Assessment of unsafe injection practices and sexual behaviors among male injecting drug users in two urban cities of India using respondent driven sampling
Designing interventions to reduce HIV transmission among injecting drug users (IDU) requires reliable estimates of risk behaviors. We present population-based estimates for unsafe injection practices and sexual risk behaviors among male IDUs recruited through respondent driven sampling in India (Delhi: 783; Imphal: 766). IDUs in Delhi, mostly street-based (68%), reported injecting pharmaceutical agents and a greater frequency of injections/day. IDUs in Imphal, mostly home-based (98%), used heroin/opioids and injected less frequently. Needle sharing was common (Delhi: 33%; Imphal: 43%). Sixty-five percent of IDUs in Delhi and 55% in Imphal were sexually active during the previous year. Multiple sexual partners were more frequent in Delhi (49% vs 21%); IDUs in Imphal reported more regular sex partners (82% vs 44%). Consistent condom use with regular partners was extremely low (Delhi: 8%; Imphal: 19%). HIV testing was infrequent (Delhi: 37%; Imphal: 49%). IDUs are a heterogeneous group with different prevention needs requiring need-based tailored prevention interventions.

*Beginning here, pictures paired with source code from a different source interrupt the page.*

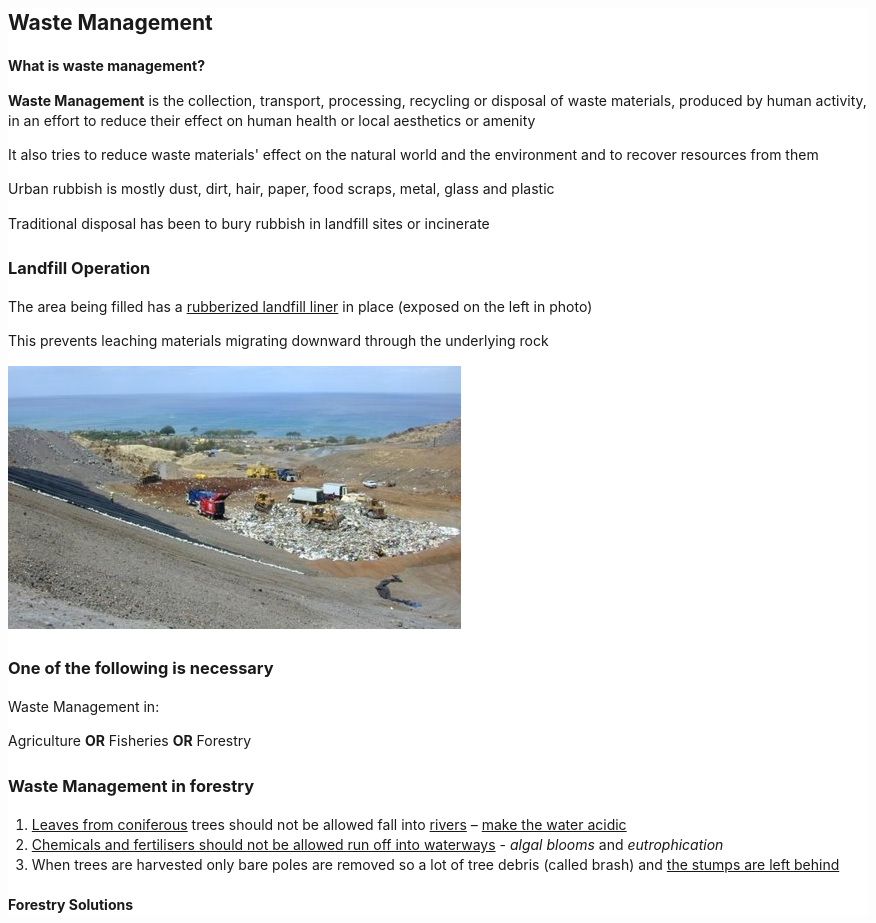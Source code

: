 ## Waste Management

**What is waste management?**

**Waste Management** is the collection, transport, processing, recycling or disposal of waste materials, produced by human activity, in an effort to reduce their effect on human health or local aesthetics or amenity

It also tries to reduce waste materials' effect on the natural world and the environment and to recover resources from them

Urban rubbish is mostly dust, dirt, hair, paper, food scraps, metal, glass and plastic

Traditional disposal has been to bury rubbish in landfill sites or incinerate

### Landfill Operation

The area being filled has a <u>rubberized landfill liner</u> in place (exposed on the left in photo)

This prevents leaching materials migrating downward through the underlying rock

![Landfill](nutrient-recycling/landfill.png)

### One of the following is necessary

Waste Management in:

Agriculture **OR** Fisheries **OR** Forestry

### Waste Management in forestry

1. <u>Leaves from coniferous</u> trees should not be allowed fall into <u>rivers</u> – <u>make the water acidic​</u>
2. <u>Chemicals and fertilisers should not be allowed run off into waterways</u> - *algal blooms* and *eutrophication*
3. When trees are harvested only bare poles are removed so a lot of tree debris (called brash) and <u>the stumps are left behind</u>

#### Forestry Solutions
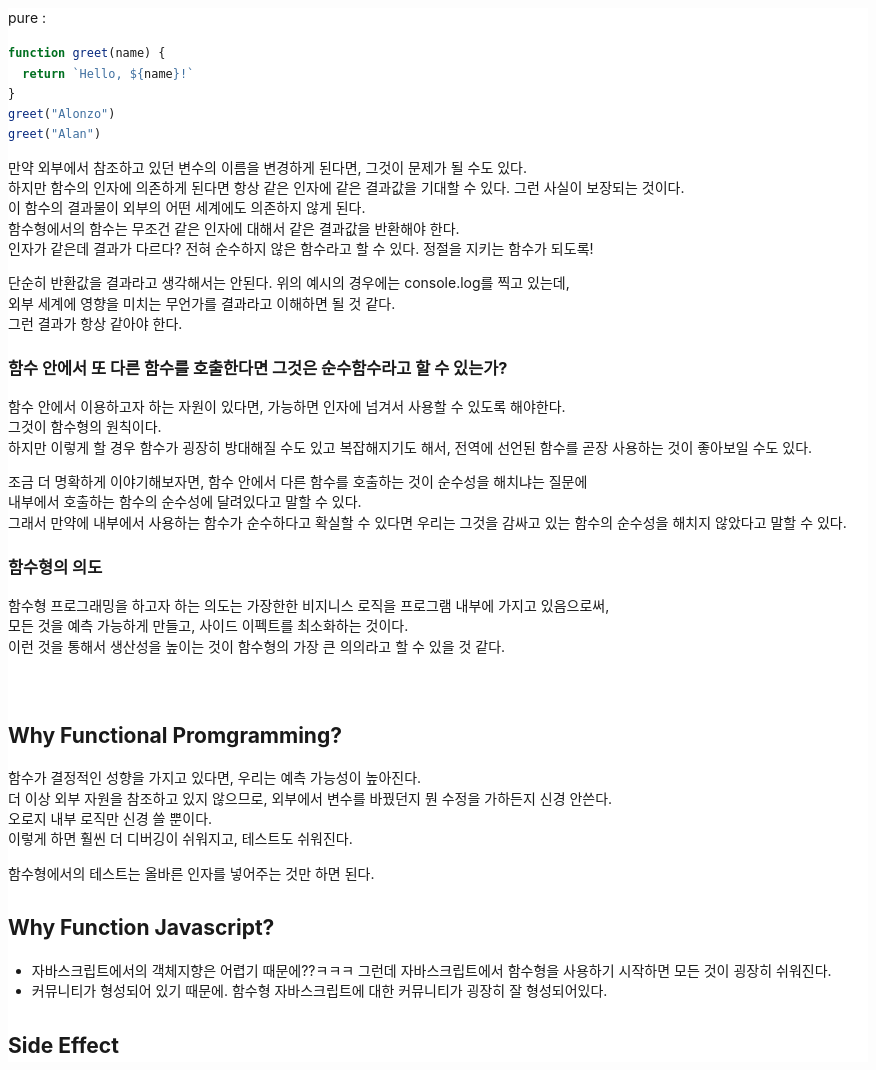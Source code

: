 pure :

```javascript
function greet(name) {
  return `Hello, ${name}!`
}
greet("Alonzo")
greet("Alan")
```

만약 외부에서 참조하고 있던 변수의 이름을 변경하게 된다면, 그것이 문제가 될 수도 있다.  
하지만 함수의 인자에 의존하게 된다면 항상 같은 인자에 같은 결과값을 기대할 수 있다. 그런 사실이 보장되는 것이다.  
이 함수의 결과물이 외부의 어떤 세계에도 의존하지 않게 된다.  
함수형에서의 함수는 무조건 같은 인자에 대해서 같은 결과값을 반환해야 한다.  
인자가 같은데 결과가 다르다? 전혀 순수하지 않은 함수라고 할 수 있다. 정절을 지키는 함수가 되도록!

단순히 반환값을 결과라고 생각해서는 안된다. 위의 예시의 경우에는 console.log를 찍고 있는데,  
외부 세계에 영향을 미치는 무언가를 결과라고 이해하면 될 것 같다.  
그런 결과가 항상 같아야 한다.

### 함수 안에서 또 다른 함수를 호출한다면 그것은 순수함수라고 할 수 있는가?

함수 안에서 이용하고자 하는 자원이 있다면, 가능하면 인자에 넘겨서 사용할 수 있도록 해야한다.  
그것이 함수형의 원칙이다.  
하지만 이렇게 할 경우 함수가 굉장히 방대해질 수도 있고 복잡해지기도 해서, 전역에 선언된 함수를 곧장 사용하는 것이 좋아보일 수도 있다.

조금 더 명확하게 이야기해보자면, 함수 안에서 다른 함수를 호출하는 것이 순수성을 해치냐는 질문에  
내부에서 호출하는 함수의 순수성에 달려있다고 말할 수 있다.  
그래서 만약에 내부에서 사용하는 함수가 순수하다고 확실할 수 있다면 우리는 그것을 감싸고 있는 함수의 순수성을 해치지 않았다고 말할 수 있다.

### 함수형의 의도

함수형 프로그래밍을 하고자 하는 의도는 가장한한 비지니스 로직을 프로그램 내부에 가지고 있음으로써,  
모든 것을 예측 가능하게 만들고, 사이드 이펙트를 최소화하는 것이다.  
이런 것을 통해서 생산성을 높이는 것이 함수형의 가장 큰 의의라고 할 수 있을 것 같다.

<br>

## Why Functional Promgramming?

함수가 결정적인 성향을 가지고 있다면, 우리는 예측 가능성이 높아진다.  
더 이상 외부 자원을 참조하고 있지 않으므로, 외부에서 변수를 바꿨던지 뭔 수정을 가하든지 신경 안쓴다.  
오로지 내부 로직만 신경 쓸 뿐이다.  
이렇게 하면 훨씬 더 디버깅이 쉬워지고, 테스트도 쉬워진다.

함수형에서의 테스트는 올바른 인자를 넣어주는 것만 하면 된다.

## Why Function Javascript?

- 자바스크립트에서의 객체지향은 어렵기 때문에??ㅋㅋㅋ 그런데 자바스크립트에서 함수형을 사용하기 시작하면 모든 것이 굉장히 쉬워진다.
- 커뮤니티가 형성되어 있기 때문에. 함수형 자바스크립트에 대한 커뮤니티가 굉장히 잘 형성되어있다.

## Side Effect
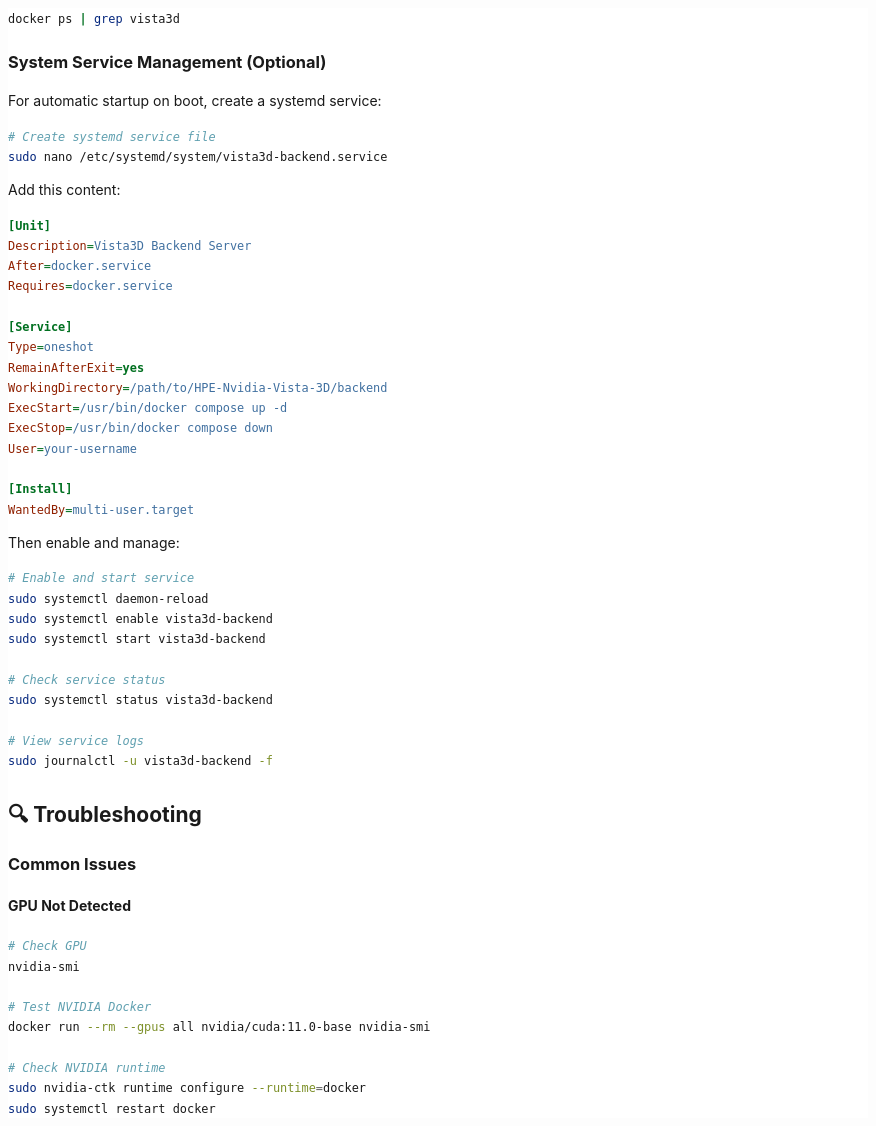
 ```bash
docker ps | grep vista3d
```

### System Service Management (Optional)

For automatic startup on boot, create a systemd service:

```bash
# Create systemd service file
sudo nano /etc/systemd/system/vista3d-backend.service
```

Add this content:
```ini
[Unit]
Description=Vista3D Backend Server
After=docker.service
Requires=docker.service

[Service]
Type=oneshot
RemainAfterExit=yes
WorkingDirectory=/path/to/HPE-Nvidia-Vista-3D/backend
ExecStart=/usr/bin/docker compose up -d
ExecStop=/usr/bin/docker compose down
User=your-username

[Install]
WantedBy=multi-user.target
```

Then enable and manage:
```bash
# Enable and start service
sudo systemctl daemon-reload
sudo systemctl enable vista3d-backend
sudo systemctl start vista3d-backend

# Check service status
sudo systemctl status vista3d-backend

# View service logs
sudo journalctl -u vista3d-backend -f
```

## 🔍 Troubleshooting

### Common Issues

#### GPU Not Detected
```bash
# Check GPU
nvidia-smi

# Test NVIDIA Docker
docker run --rm --gpus all nvidia/cuda:11.0-base nvidia-smi

# Check NVIDIA runtime
sudo nvidia-ctk runtime configure --runtime=docker
sudo systemctl restart docker
```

Sarna, Avina, Waimar Tun, Aruna Bhattacharya, Dean Lewis, Yumnam Shashikumar Singh, and Louis Apicella. 2012. "Assessment of unsafe injection practices and sexual behaviors among male injecting drug users in two urban cities of India using respondent driven sampling," The Southeast Asian Journal of Tropical Medicine and Public Health 43(3): 652–667.